The inferi (and the entire horcrux cave, really) weren’t nearly creepy enough.
Plus, there are always changes from the book to the movie that blindside you. Chuck Palahniuk said that, after seeing the Fight Club movie, he was “sort of embarrassed of the book“–the movie made the plot tighter and the ending played up the romance in a positive way. But, let’s be honest: that’s a stand-out. More often than not, changes, especially major ones, are a disappointment (the movie version of Lemony Snicket’s A Series of Unfortunate Events was just a disaster).
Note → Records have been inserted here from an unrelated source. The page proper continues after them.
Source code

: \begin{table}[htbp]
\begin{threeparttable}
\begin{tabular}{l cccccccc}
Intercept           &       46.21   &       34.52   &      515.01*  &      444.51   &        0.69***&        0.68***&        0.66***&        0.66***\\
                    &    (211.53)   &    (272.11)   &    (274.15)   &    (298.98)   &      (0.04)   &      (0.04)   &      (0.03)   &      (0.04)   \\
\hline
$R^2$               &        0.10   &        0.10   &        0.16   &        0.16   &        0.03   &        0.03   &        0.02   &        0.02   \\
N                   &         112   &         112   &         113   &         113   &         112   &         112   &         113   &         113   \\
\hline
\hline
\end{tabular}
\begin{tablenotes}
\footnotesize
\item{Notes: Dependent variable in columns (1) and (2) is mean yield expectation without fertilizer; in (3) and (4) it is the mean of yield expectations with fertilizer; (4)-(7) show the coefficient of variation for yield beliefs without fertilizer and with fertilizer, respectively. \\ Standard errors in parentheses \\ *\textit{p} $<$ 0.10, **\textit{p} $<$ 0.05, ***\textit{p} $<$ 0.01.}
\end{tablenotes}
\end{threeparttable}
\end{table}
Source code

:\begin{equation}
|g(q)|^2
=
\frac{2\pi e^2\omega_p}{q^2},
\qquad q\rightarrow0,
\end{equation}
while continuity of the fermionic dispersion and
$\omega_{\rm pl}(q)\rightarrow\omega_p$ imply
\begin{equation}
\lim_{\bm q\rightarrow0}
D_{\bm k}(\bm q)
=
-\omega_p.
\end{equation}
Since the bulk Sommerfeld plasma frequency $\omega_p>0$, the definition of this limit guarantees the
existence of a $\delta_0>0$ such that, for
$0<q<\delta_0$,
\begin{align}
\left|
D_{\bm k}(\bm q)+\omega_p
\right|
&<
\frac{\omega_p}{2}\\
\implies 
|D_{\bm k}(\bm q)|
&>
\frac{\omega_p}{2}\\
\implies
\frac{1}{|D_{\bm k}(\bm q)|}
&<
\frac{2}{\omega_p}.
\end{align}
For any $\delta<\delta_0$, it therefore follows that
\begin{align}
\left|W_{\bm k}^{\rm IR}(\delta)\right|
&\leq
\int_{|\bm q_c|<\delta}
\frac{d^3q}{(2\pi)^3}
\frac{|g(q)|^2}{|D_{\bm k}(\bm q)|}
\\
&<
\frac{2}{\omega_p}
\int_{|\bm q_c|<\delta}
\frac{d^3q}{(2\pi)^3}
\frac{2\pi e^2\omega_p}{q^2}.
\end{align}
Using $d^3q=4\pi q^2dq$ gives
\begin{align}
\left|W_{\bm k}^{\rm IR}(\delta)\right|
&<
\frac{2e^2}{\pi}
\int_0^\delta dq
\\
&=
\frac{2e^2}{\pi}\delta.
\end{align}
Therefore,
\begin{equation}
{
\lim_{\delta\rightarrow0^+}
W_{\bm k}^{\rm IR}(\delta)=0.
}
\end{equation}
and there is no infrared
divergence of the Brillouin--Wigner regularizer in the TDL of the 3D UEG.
The Spectacular Now is no different. I finished reading the book about three hours before I saw the movie, so it was very fresh in my mind. There were some things that exceeded my expectations and were improvements on the book. There were also some changes that were huge disappointments. Standing alone, the movie is pretty good. But the Hollywood adaptation fails to capture the honesty of the book, and the changed ending just made me mad.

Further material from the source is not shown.